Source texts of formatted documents

* * * * * * *

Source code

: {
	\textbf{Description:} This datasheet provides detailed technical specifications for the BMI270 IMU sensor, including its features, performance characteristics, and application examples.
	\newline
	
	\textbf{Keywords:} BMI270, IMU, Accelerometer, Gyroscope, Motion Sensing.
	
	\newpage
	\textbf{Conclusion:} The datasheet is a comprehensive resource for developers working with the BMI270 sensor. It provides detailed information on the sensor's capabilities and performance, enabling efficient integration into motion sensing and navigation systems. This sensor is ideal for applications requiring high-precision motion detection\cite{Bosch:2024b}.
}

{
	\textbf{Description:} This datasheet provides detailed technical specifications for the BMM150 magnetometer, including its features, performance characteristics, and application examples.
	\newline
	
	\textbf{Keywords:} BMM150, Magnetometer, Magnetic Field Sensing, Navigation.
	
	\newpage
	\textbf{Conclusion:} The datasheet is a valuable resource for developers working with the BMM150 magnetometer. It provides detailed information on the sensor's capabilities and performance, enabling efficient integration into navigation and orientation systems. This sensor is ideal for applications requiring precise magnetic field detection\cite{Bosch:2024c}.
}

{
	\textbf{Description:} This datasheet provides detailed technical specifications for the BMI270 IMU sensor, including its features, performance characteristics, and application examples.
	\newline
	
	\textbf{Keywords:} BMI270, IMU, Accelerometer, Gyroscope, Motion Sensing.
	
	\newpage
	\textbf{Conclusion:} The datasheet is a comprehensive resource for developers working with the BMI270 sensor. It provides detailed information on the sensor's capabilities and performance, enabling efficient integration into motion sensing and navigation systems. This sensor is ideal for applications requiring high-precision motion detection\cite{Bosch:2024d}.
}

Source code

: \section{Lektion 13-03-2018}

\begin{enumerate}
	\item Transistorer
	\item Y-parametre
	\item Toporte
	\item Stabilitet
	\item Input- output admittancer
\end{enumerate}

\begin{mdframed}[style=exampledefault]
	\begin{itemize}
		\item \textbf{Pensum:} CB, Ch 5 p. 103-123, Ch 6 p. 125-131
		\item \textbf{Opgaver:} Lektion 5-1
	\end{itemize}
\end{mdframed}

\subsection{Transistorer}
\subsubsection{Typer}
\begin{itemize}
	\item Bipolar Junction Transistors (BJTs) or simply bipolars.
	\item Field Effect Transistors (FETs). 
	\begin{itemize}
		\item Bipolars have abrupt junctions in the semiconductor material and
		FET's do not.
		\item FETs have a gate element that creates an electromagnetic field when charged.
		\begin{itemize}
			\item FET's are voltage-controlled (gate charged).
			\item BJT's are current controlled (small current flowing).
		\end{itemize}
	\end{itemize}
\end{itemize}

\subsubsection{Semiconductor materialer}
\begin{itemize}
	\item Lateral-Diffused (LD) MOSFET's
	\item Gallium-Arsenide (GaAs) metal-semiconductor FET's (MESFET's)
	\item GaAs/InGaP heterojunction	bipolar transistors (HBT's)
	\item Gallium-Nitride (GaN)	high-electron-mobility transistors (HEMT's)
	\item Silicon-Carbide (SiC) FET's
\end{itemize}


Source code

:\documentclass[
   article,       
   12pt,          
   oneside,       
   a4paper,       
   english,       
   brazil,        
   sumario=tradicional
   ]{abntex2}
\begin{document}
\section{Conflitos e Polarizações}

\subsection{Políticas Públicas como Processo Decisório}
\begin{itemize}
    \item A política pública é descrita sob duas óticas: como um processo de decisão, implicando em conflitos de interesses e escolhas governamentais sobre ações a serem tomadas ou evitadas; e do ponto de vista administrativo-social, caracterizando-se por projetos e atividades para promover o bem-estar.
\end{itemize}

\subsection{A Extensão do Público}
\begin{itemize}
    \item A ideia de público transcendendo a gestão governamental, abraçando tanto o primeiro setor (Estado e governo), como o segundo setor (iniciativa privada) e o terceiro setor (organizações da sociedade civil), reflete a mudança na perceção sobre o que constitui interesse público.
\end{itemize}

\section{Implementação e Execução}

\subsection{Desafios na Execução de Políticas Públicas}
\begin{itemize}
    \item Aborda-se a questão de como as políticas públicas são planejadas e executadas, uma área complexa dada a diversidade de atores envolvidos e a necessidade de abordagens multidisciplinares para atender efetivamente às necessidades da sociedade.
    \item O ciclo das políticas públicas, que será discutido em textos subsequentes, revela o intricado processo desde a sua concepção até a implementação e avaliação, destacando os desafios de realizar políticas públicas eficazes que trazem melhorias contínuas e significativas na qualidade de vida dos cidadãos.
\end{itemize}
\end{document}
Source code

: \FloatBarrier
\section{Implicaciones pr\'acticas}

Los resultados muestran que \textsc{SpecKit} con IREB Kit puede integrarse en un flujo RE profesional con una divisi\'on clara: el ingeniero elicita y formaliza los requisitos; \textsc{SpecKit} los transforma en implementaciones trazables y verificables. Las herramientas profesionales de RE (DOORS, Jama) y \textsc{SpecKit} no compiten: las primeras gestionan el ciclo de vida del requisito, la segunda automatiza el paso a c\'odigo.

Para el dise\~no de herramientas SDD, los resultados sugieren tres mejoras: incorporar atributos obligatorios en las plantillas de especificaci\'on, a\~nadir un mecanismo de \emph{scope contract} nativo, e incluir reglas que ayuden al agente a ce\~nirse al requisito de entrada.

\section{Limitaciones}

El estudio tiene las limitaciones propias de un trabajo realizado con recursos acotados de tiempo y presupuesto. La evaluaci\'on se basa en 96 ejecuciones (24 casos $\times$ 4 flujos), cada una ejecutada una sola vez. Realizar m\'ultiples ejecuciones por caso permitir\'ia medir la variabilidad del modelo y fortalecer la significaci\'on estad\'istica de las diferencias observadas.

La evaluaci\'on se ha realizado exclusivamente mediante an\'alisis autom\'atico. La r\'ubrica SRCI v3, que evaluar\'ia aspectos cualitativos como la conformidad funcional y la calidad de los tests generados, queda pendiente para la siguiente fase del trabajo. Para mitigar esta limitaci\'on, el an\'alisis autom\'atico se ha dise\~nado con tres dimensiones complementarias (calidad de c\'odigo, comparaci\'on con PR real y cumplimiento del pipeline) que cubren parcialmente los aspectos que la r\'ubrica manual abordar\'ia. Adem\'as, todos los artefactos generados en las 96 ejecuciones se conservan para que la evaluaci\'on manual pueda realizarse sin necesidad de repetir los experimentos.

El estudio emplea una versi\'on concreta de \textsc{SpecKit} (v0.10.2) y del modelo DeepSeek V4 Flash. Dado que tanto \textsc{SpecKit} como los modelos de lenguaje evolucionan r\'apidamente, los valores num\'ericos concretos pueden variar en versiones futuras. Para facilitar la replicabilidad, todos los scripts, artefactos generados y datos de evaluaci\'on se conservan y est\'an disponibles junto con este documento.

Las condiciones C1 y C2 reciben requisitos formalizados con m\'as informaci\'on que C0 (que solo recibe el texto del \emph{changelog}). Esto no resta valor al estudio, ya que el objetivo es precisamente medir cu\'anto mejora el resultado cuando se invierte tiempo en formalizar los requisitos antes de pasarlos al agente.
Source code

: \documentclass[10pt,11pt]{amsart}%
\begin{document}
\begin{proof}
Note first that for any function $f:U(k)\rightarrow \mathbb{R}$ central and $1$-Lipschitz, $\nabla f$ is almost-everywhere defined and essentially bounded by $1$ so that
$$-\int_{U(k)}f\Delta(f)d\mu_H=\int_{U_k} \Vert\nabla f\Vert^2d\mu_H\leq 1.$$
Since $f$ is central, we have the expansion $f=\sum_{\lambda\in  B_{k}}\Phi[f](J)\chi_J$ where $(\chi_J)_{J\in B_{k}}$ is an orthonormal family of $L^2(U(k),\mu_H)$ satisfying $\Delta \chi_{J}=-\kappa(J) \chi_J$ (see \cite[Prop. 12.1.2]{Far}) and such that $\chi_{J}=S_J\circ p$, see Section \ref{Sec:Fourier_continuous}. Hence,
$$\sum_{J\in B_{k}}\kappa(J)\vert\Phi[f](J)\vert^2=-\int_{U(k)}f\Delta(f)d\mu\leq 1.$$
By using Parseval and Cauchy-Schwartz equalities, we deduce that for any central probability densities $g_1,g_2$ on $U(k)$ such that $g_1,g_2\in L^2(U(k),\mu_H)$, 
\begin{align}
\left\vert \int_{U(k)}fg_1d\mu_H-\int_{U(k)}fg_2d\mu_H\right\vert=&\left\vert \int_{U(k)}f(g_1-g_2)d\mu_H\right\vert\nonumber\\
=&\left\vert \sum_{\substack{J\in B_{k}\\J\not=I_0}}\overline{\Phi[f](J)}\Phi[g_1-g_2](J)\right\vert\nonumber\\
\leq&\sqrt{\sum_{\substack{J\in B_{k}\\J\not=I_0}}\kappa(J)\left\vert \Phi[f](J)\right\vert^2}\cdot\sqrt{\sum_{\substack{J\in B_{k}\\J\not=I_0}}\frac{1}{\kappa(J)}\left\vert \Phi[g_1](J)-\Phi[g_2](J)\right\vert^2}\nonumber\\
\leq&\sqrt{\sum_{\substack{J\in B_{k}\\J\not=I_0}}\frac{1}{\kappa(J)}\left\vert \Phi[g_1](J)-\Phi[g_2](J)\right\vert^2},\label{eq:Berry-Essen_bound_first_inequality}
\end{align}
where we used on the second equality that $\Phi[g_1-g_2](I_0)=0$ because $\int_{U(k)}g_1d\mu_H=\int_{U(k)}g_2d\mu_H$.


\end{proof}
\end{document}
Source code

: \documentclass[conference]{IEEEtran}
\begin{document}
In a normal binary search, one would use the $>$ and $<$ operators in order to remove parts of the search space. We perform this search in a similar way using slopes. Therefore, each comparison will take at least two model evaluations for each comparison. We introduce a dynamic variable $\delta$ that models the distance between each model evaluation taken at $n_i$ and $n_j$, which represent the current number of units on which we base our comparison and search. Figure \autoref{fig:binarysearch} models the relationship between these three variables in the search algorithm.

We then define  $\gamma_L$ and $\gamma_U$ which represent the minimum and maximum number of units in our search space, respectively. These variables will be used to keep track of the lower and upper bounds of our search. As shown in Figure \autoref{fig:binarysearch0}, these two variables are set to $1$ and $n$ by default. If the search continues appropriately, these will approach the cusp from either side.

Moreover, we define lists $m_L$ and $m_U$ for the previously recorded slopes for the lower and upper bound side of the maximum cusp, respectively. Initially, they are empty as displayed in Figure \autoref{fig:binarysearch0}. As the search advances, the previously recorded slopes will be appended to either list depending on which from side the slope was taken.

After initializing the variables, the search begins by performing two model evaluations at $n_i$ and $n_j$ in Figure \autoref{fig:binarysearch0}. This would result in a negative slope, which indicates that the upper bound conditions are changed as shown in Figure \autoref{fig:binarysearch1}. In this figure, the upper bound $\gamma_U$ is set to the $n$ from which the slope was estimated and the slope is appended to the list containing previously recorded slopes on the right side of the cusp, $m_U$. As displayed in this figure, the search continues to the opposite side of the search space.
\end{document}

* * * * * * *

■ Work request
In the lines above, find each one with "mdframed" and list it.

■ Solution for this exercise
\begin{mdframed}[style=exampledefault]
\end{mdframed}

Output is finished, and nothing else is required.